Recommendations About Exercise Prescription for TA Patients

In clinical practice, rheumatologists or cardiologists need to evaluate the physical capacity of TA patients before giving advice on physical exercise. According to several studies, related assessment includes muscle strength tests containing dynamic 1-repetition maximum tests for the leg-press and the bench-press exercises, arm curl (with the dominant arm), and isometric strength (assessed by handgrip, with the dominant arm), muscle function tests (assessed by the TUG and the TST tests) (84), walking capacity [assessed by progressive graded treadmill protocol (102), 6-min walk test (103)], and lower limb function test [assessed by stair-climbing test (104)]. Also, it is advisable to limit the workload during exercise training for TA patients with CVD. The pre-exercise screening using 12-lead electrocardiogram (ECG) is effective in avoiding sudden cardiac death in sports in young athletes (105), which should also be considered to be applicable on TA patients.

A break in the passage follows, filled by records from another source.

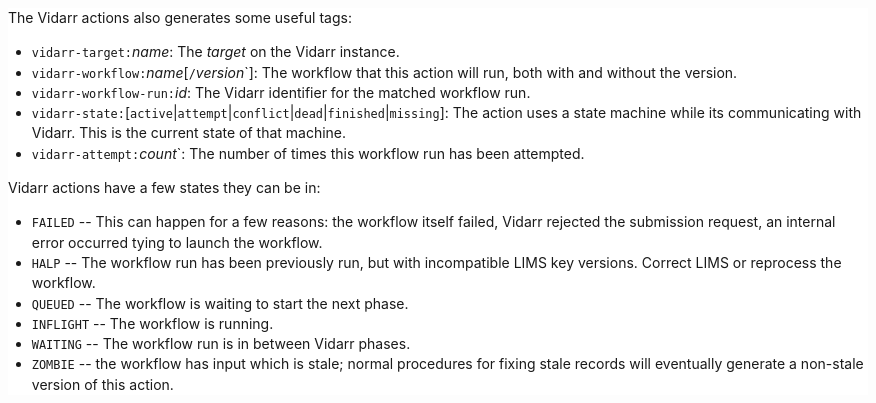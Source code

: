 The Vidarr actions also generates some useful tags:
- `vidarr-target:`_name_: The _target_ on the Vidarr instance.
- `vidarr-workflow:`_name_[`/`_version_`]: The workflow that this action will
  run, both with and without the version.
- `vidarr-workflow-run:`_id_: The Vidarr identifier for the matched workflow
  run.
- `vidarr-state:`[`active`|`attempt`|`conflict`|`dead`|`finished`|`missing`]:
	The action uses a state machine while its communicating with Vidarr. This is
  the current state of that machine.
- `vidarr-attempt:`_count_`: The number of times this workflow run has been
  attempted.


Vidarr actions have a few states they can be in:

- `FAILED` -- This can happen for a few reasons: the workflow itself failed,
	Vidarr rejected the submission request, an internal error occurred tying to
  launch the workflow.
- `HALP` -- The workflow run has been previously run, but with incompatible
	LIMS key versions. Correct LIMS or reprocess the workflow.
- `QUEUED` -- The workflow is waiting to start the next phase.
- `INFLIGHT` -- The workflow is running.
- `WAITING` -- The workflow run is in between Vidarr phases.
- `ZOMBIE` -- the workflow has input which is stale; normal procedures for
  fixing stale records will eventually generate a non-stale version of this
  action.
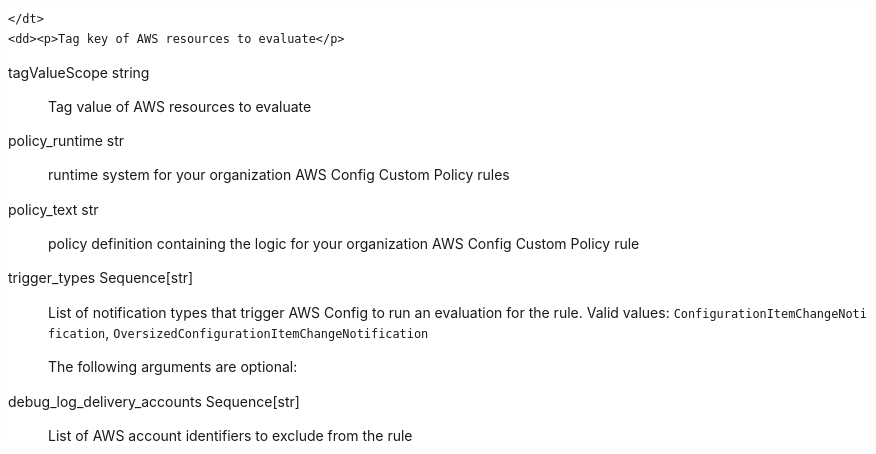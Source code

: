     </dt>
    <dd><p>Tag key of AWS resources to evaluate</p>
</dd><dt class="property-optional"
            title="Optional">
        <span id="tagvaluescope_nodejs">
<a data-swiftype-name="resource-property" data-swiftype-type="text" href="#tagvaluescope_nodejs" style="color: inherit; text-decoration: inherit;">tag<wbr>Value<wbr>Scope</a>
</span>
        <span class="property-indicator"></span>
        <span class="property-type">string</span>
    </dt>
    <dd><p>Tag value of AWS resources to evaluate</p>
</dd></dl>
</pulumi-choosable>
</div>

<div>
<pulumi-choosable type="language" values="python">
<dl class="resources-properties"><dt class="property-required"
            title="Required">
        <span id="policy_runtime_python">
<a data-swiftype-name="resource-property" data-swiftype-type="text" href="#policy_runtime_python" style="color: inherit; text-decoration: inherit;">policy_<wbr>runtime</a>
</span>
        <span class="property-indicator"></span>
        <span class="property-type">str</span>
    </dt>
    <dd><p>runtime system for your organization AWS Config Custom Policy rules</p>
</dd><dt class="property-required"
            title="Required">
        <span id="policy_text_python">
<a data-swiftype-name="resource-property" data-swiftype-type="text" href="#policy_text_python" style="color: inherit; text-decoration: inherit;">policy_<wbr>text</a>
</span>
        <span class="property-indicator"></span>
        <span class="property-type">str</span>
    </dt>
    <dd><p>policy definition containing the logic for your organization AWS Config Custom Policy rule</p>
</dd><dt class="property-required"
            title="Required">
        <span id="trigger_types_python">
<a data-swiftype-name="resource-property" data-swiftype-type="text" href="#trigger_types_python" style="color: inherit; text-decoration: inherit;">trigger_<wbr>types</a>
</span>
        <span class="property-indicator"></span>
        <span class="property-type">Sequence[str]</span>
    </dt>
    <dd><p>List of notification types that trigger AWS Config to run an evaluation for the rule. Valid values: <code>ConfigurationItemChangeNotification</code>, <code>OversizedConfigurationItemChangeNotification</code></p>
<p>The following arguments are optional:</p>
</dd><dt class="property-optional"
            title="Optional">
        <span id="debug_log_delivery_accounts_python">
<a data-swiftype-name="resource-property" data-swiftype-type="text" href="#debug_log_delivery_accounts_python" style="color: inherit; text-decoration: inherit;">debug_<wbr>log_<wbr>delivery_<wbr>accounts</a>
</span>
        <span class="property-indicator"></span>
        <span class="property-type">Sequence[str]</span>
    </dt>
    <dd><p>List of AWS account identifiers to exclude from the rule</p>
</dd><dt class="property-optional"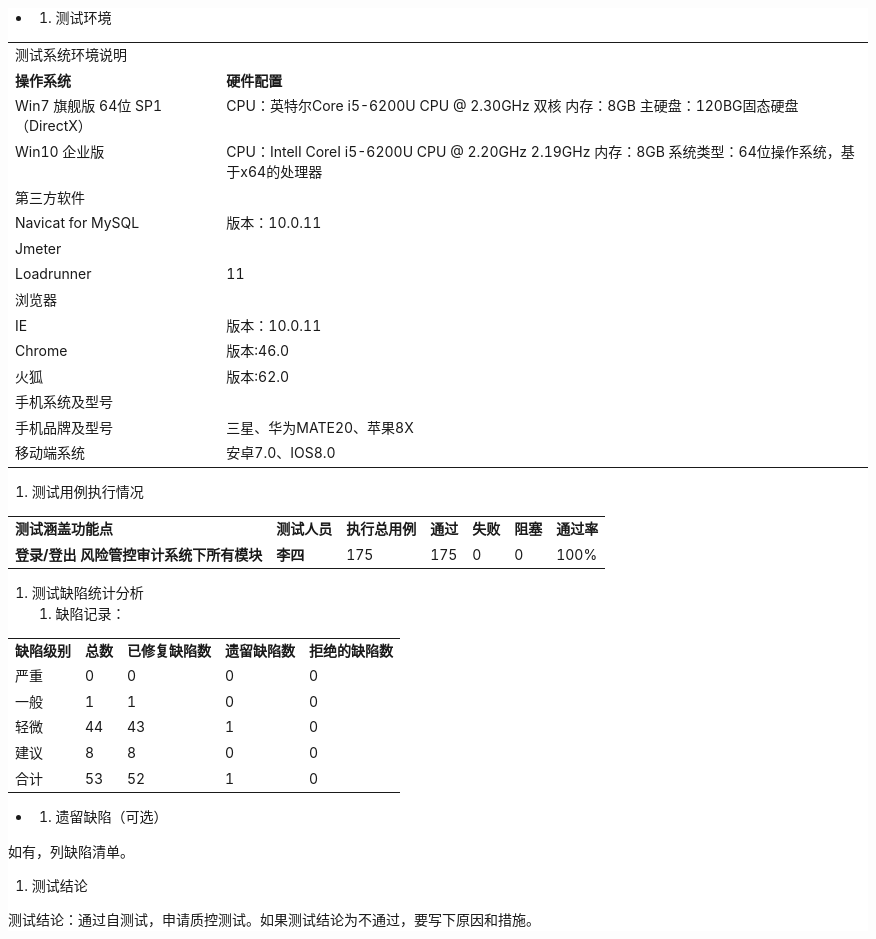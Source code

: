 * 1. 测试环境

|  |  |
| --- | --- |
| 测试系统环境说明 | |
| **操作系统** | **硬件配置** |
| Win7 旗舰版 64位 SP1（DirectX） | CPU：英特尔Core i5-6200U CPU @ 2.30GHz 双核  内存：8GB  主硬盘：120BG固态硬盘 |
| Win10 企业版 | CPU：IntelI CoreI i5-6200U CPU @ 2.20GHz 2.19GHz  内存：8GB  系统类型：64位操作系统，基于x64的处理器 |
| 第三方软件 | |
| Navicat for MySQL | 版本：10.0.11 |
| Jmeter |  |
| Loadrunner | 11 |
| 浏览器 | |
| IE | 版本：10.0.11 |
| Chrome | 版本:46.0 |
| 火狐 | 版本:62.0 |
| 手机系统及型号 | |
| 手机品牌及型号 | 三星、华为MATE20、苹果8X |
| 移动端系统 | 安卓7.0、IOS8.0 |

1. 测试用例执行情况

|  |  |  |  |  |  |  |
| --- | --- | --- | --- | --- | --- | --- |
| **测试涵盖功能点** | **测试人员** | **执行总用例** | **通过** | **失败** | **阻塞** | **通过率** |
| **登录/登出**  **风险管控审计系统下所有模块** | **李四** | 175 | 175 | 0 | 0 | 100% |

1. 测试缺陷统计分析
   1. 缺陷记录：

|  |  |  |  |  |
| --- | --- | --- | --- | --- |
| **缺陷级别** | **总数** | **已修复缺陷数** | **遗留缺陷数** | **拒绝的缺陷数** |
| 严重 | 0 | 0 | 0 | 0 |
| 一般 | 1 | 1 | 0 | 0 |
| 轻微 | 44 | 43 | 1 | 0 |
| 建议 | 8 | 8 | 0 | 0 |
| 合计 | 53 | 52 | 1 | 0 |

* 1. 遗留缺陷（可选）

如有，列缺陷清单。

1. 测试结论

测试结论：通过自测试，申请质控测试。如果测试结论为不通过，要写下原因和措施。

With respect to the intensity of exercise, the current guidelines on CVD prevention recommend at least 500–1,000 MET-min/week of moderate-to-vigorous physical activity (7, 106). Although, a recent study supported that patients with CVD could get maximal benefits of the physical activity at 0–499 MET-min/week, which continued above 500–1,000 MET-min/week (67). Nonetheless, the optimal intensity of physical exercise for TA patients remains unknown.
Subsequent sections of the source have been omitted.